● THE TASK
From the records below, return every line containing the word "four".

Dataset entries:
□ □ □ □ □

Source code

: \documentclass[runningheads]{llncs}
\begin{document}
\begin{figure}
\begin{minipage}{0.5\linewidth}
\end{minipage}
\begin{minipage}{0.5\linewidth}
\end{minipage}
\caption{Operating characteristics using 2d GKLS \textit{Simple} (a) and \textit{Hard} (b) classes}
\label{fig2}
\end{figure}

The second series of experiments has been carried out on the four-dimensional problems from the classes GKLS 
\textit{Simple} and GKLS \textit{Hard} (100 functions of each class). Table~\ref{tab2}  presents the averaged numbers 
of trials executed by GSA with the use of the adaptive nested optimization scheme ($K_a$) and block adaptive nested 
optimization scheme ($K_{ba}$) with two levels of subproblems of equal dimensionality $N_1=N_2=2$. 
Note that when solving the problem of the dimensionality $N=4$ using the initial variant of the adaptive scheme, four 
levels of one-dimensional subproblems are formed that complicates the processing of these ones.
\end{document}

□ □ □ □ □

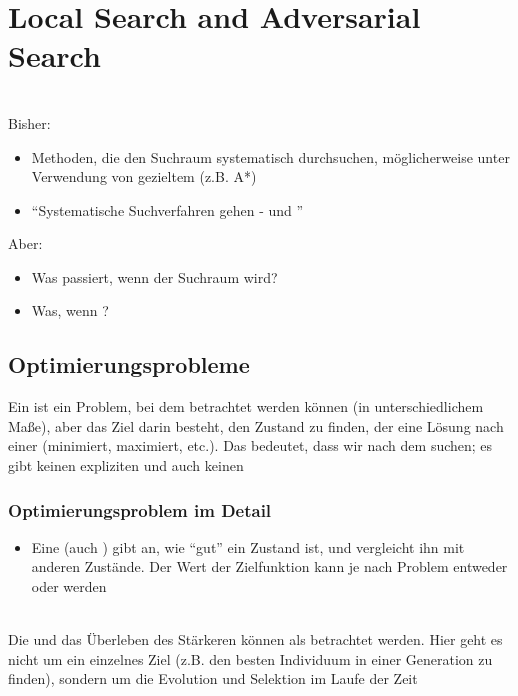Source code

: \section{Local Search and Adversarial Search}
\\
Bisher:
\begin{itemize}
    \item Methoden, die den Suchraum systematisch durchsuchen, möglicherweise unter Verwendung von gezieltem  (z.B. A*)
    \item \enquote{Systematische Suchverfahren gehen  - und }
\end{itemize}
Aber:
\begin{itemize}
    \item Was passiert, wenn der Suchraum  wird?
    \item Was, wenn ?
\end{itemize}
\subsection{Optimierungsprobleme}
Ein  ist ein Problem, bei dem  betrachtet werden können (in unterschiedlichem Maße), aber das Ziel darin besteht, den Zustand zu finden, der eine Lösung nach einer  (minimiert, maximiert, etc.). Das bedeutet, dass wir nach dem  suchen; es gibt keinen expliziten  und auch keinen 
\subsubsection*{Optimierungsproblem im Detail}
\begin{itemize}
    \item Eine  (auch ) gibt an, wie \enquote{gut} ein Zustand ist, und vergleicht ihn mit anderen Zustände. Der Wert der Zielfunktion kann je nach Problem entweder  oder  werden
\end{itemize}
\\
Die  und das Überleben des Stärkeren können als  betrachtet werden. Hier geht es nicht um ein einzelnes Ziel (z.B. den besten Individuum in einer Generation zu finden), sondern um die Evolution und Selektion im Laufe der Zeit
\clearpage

□ □ □ □ □

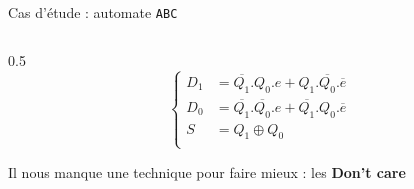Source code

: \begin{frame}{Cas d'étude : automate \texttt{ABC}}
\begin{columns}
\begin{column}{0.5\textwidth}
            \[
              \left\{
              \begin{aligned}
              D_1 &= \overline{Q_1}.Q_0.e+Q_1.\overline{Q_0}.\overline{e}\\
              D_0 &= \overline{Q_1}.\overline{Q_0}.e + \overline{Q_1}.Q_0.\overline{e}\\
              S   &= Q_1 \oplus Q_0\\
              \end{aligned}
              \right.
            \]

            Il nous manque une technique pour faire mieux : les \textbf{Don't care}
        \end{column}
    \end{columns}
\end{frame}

□ □ □ □ □

● WRITTEN ANSWER
The second series of experiments has been carried out on the four-dimensional problems from the classes GKLS 
Note that when solving the problem of the dimensionality $N=4$ using the initial variant of the adaptive scheme, four 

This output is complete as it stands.